Work instruction: If a line in the entries below contains "Vargas", copy it.
━━━━━ Excerpted data ━━━━━
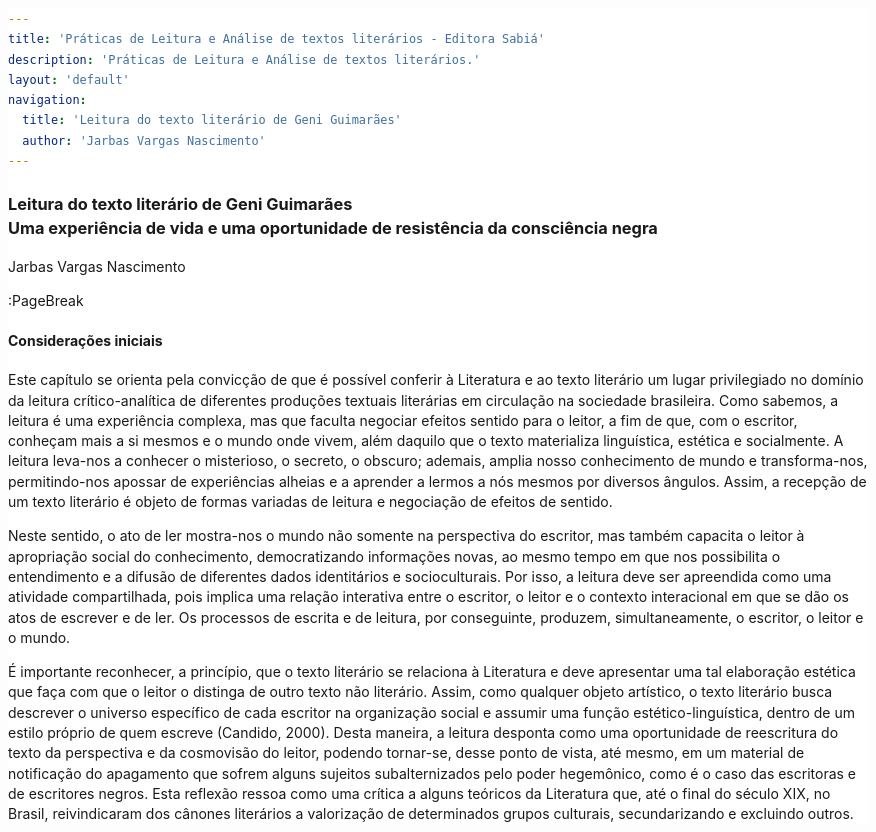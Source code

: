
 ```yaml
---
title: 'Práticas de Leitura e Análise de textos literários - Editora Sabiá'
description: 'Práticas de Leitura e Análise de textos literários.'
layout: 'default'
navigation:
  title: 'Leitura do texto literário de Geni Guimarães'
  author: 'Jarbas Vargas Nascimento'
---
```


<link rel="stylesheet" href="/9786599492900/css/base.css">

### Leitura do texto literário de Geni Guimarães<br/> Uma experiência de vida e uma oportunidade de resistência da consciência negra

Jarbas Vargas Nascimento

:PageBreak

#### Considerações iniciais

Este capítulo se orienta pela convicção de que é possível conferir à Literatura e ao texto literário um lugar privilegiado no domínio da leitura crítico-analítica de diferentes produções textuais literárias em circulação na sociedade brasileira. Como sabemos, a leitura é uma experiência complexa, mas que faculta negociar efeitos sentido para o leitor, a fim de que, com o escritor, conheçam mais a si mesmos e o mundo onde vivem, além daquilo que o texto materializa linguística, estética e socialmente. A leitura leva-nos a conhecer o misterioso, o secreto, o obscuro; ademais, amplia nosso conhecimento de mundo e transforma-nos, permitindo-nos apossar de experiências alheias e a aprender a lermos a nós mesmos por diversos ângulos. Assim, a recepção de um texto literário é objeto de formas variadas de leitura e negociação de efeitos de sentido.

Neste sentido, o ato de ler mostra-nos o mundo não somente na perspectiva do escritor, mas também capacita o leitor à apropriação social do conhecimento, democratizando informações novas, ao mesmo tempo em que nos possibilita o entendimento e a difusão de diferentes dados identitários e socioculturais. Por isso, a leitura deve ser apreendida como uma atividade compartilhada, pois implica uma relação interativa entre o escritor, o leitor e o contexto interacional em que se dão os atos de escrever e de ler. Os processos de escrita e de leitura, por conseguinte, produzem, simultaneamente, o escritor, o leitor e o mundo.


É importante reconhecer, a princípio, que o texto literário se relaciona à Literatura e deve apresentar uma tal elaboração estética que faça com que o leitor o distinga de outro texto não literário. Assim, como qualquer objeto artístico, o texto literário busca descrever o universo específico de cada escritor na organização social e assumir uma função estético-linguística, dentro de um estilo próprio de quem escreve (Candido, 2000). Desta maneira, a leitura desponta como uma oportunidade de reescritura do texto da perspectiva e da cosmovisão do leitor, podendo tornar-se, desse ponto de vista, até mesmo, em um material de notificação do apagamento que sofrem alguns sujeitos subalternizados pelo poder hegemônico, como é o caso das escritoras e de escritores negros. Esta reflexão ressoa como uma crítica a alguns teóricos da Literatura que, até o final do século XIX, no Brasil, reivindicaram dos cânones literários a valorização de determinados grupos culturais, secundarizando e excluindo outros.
━━━━━
Response box:
  author: 'Jarbas Vargas Nascimento'
Jarbas Vargas Nascimento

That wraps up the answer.